All this comes amid what is considered by many to be a long overdue discussion on infrastructure within Australia. Shortly before the May budget, the federal government unveiled its plan to create 30 minute cities, which includes working with local and state governments to develop coordinated investment plans for cities and setting up a special unit to look at innovative financing solutions for major government projects.


That followed Infrastructure Australia’s release in March of a 76-point plan to deliver better infrastructure over the next 15 years. Amongst other things, that plan called for the government to establish a program of incentives for states which undertake infrastructure reform, consolidate a whole heap of funding pools into one fund, develop a national population policy, encourage the development of regional cities, and consider market based incentives such as road pricing to raise money to build and maintain new infrastructure as well as to encourage non-peak travel where possible.

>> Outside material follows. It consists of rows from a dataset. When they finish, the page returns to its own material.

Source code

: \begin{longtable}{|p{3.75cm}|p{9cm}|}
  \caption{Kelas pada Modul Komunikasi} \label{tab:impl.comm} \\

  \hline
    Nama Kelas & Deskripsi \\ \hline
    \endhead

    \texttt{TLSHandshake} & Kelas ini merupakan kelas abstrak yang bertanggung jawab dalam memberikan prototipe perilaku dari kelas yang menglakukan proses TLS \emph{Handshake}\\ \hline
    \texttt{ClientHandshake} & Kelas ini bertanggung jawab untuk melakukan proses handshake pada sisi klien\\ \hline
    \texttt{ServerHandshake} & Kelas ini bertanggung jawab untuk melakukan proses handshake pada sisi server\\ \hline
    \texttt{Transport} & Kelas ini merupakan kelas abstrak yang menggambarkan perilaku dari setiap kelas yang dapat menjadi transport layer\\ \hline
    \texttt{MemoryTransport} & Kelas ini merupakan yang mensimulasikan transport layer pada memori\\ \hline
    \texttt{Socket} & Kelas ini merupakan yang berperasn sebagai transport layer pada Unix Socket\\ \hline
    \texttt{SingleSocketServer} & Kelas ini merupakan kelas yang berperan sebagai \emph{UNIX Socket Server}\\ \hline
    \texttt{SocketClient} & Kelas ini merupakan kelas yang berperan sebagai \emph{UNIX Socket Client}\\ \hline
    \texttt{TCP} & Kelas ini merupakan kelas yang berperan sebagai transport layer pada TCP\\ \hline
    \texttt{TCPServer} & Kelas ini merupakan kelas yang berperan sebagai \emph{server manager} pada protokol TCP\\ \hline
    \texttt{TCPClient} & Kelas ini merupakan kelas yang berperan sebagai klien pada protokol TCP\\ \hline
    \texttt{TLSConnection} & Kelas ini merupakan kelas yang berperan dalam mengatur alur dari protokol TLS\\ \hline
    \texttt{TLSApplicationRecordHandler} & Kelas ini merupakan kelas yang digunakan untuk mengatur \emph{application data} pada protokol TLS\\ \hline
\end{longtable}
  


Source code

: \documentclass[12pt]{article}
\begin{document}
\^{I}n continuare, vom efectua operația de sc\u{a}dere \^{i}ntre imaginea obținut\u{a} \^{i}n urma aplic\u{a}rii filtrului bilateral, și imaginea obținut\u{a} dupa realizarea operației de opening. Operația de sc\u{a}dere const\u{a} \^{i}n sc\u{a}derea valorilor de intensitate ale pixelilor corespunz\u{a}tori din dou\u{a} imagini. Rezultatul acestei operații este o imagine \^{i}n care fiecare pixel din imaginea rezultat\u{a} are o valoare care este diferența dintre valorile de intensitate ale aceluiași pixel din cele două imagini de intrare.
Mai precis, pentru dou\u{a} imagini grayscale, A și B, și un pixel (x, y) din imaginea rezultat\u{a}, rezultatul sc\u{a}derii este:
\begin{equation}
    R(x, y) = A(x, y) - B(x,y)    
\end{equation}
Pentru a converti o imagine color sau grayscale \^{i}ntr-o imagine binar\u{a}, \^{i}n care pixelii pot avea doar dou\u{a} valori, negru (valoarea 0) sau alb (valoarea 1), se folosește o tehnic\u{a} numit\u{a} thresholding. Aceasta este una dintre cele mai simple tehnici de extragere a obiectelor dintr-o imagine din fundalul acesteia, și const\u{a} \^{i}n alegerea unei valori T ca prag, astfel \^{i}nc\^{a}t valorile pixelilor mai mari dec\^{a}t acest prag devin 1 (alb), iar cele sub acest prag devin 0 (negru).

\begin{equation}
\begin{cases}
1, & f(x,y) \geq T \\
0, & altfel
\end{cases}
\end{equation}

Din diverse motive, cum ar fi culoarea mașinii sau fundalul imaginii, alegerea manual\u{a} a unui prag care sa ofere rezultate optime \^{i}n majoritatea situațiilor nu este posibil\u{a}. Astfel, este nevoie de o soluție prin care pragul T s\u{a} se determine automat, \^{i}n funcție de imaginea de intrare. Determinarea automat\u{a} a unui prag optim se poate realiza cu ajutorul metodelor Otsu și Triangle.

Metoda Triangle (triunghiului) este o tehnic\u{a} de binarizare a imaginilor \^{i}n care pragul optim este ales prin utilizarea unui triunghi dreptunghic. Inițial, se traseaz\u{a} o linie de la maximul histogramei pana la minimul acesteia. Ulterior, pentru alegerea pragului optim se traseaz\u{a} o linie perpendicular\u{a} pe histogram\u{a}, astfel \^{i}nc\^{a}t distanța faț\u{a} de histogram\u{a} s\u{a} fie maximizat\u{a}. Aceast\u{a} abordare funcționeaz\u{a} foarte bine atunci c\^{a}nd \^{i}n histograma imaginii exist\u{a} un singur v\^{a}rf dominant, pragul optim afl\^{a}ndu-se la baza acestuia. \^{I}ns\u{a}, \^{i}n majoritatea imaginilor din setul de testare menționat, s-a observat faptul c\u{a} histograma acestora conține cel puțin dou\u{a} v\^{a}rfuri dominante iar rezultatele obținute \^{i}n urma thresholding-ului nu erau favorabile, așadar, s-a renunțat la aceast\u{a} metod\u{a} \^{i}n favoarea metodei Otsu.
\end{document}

Whilst state governments are beefing up investment, however, skepticism is also growing about the level of diligence being applied in some cases with regard to the extent of value being derived from some of these projects. In Victoria, for example, the state government does not have business cases for 31 out of 50 projects taking place under a $6 billion rail crossing removal program even though work has already started on two-thirds of the projects.

construction engineering

Areas of opportunity

According to forecasts from the Australian Construction Industry Forum:

  • Transport represents a significant area of opportunity as overall levels of public and private construction work done on roads increases from a forecast $14.377 billion in 2015/16 to more than $20 billion in 2019/20 and that on rail infrastructure grows from $6.7 billion to $9.1 billion over the same period. Growth will be fairly evenly spread across all states and territories.
  • Having already grown by around 18 per cent over the past five years, activity in retail and shopping centre construction represents another good area of opportunity, with the dollar value of construction work done expected to rise from an estimated $6.289 billion in 2015/16 to $6.656 billion in 2020/21 amid decent growth and a respectable pipeline of projects in New South Wales, Queensland and Western Australia.
  • Having expanded by more than two and a half times over the past 10 years, the dollar value of work done in healthcare construction is expected to remain at elevated levels and increase from $5.790 billion in 2015/16 to $6.525 billion in 2020/21 amid an overall shortage of beds and the need to cater for a growing number of older Australians.
  • Boosted by a competitive Australian dollar and a massive rebound in tourism numbers along with an undersupply of quality stock, activity on the construction of hotels and accommodation facilities has already shot up by around 70 per cent over the past two years and will rise by a further 37 per cent between 2015/16 and 2018/19 amid a significant pipeline of projects particularly in east coast markets.